Write out the data exactly from its first line onward, ending with the line in which "actor | 7 |" appears.

*** Opening of Exercise data ***

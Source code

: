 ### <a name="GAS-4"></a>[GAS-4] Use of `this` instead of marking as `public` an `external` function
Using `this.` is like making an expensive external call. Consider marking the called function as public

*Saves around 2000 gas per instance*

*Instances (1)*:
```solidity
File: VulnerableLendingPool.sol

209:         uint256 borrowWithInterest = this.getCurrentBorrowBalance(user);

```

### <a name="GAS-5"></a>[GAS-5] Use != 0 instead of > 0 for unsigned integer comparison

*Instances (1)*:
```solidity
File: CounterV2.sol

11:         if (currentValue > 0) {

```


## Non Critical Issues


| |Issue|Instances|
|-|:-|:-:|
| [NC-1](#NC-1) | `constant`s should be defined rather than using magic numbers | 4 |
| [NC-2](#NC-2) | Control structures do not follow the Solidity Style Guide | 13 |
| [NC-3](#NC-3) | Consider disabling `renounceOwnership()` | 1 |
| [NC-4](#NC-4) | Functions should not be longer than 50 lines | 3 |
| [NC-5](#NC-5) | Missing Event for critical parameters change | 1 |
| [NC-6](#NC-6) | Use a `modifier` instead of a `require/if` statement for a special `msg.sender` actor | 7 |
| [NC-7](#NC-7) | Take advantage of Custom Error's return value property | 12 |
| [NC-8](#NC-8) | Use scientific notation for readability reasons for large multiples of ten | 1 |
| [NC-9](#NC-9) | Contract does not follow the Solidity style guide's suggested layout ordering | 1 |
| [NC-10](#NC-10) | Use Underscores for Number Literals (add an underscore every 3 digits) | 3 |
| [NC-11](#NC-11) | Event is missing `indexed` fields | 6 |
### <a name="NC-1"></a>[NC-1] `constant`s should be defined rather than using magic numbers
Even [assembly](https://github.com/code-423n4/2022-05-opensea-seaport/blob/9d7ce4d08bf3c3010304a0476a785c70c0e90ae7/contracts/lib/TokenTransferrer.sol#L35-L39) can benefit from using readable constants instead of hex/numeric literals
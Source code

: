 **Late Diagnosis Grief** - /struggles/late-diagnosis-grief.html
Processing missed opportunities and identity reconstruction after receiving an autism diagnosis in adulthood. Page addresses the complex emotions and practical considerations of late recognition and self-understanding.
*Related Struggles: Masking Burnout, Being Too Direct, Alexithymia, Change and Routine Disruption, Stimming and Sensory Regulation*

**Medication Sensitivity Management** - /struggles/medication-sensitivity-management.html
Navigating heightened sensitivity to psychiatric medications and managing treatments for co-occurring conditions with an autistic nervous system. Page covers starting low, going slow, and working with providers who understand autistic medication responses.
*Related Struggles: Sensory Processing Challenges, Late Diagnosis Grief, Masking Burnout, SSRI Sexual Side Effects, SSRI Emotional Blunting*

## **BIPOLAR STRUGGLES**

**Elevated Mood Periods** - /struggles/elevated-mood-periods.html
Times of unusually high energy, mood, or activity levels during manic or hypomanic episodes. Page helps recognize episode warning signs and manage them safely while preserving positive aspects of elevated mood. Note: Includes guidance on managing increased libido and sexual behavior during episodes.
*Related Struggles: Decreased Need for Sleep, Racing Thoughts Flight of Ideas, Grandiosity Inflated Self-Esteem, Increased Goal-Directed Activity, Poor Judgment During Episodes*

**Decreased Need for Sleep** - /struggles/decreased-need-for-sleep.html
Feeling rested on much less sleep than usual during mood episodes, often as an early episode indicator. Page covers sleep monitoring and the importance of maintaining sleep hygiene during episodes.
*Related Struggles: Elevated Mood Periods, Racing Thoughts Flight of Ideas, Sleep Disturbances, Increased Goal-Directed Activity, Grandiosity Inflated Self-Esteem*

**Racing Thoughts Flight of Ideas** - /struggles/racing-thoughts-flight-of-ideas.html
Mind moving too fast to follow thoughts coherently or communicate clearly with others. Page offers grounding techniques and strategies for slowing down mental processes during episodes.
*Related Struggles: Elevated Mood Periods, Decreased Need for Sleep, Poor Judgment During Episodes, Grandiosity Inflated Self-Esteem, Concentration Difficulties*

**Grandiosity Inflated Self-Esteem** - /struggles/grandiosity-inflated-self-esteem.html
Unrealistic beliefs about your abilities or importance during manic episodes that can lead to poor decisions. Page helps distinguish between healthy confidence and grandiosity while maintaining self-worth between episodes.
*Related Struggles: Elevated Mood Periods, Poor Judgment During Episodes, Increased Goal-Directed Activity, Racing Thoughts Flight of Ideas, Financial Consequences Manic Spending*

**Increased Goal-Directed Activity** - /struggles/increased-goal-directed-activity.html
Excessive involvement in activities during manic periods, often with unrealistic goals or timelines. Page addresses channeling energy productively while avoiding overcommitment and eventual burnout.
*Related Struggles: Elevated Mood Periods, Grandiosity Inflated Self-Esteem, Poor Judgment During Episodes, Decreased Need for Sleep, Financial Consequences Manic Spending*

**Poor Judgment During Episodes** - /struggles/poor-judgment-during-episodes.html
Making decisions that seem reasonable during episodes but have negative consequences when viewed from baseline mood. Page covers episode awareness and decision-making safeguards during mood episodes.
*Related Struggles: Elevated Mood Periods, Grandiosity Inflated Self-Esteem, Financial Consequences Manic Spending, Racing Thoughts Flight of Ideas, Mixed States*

*** Close of Exercise data ***

Task result:
Source code

: ### <a name="GAS-4"></a>[GAS-4] Use of `this` instead of marking as `public` an `external` function
Using `this.` is like making an expensive external call. Consider marking the called function as public

*Saves around 2000 gas per instance*

*Instances (1)*:
```solidity
File: VulnerableLendingPool.sol

209:         uint256 borrowWithInterest = this.getCurrentBorrowBalance(user);

```

### <a name="GAS-5"></a>[GAS-5] Use != 0 instead of > 0 for unsigned integer comparison

*Instances (1)*:
```solidity
File: CounterV2.sol

11:         if (currentValue > 0) {

```


## Non Critical Issues


| |Issue|Instances|
|-|:-|:-:|
| [NC-1](#NC-1) | `constant`s should be defined rather than using magic numbers | 4 |
| [NC-2](#NC-2) | Control structures do not follow the Solidity Style Guide | 13 |
| [NC-3](#NC-3) | Consider disabling `renounceOwnership()` | 1 |
| [NC-4](#NC-4) | Functions should not be longer than 50 lines | 3 |
| [NC-5](#NC-5) | Missing Event for critical parameters change | 1 |
| [NC-6](#NC-6) | Use a `modifier` instead of a `require/if` statement for a special `msg.sender` actor | 7 |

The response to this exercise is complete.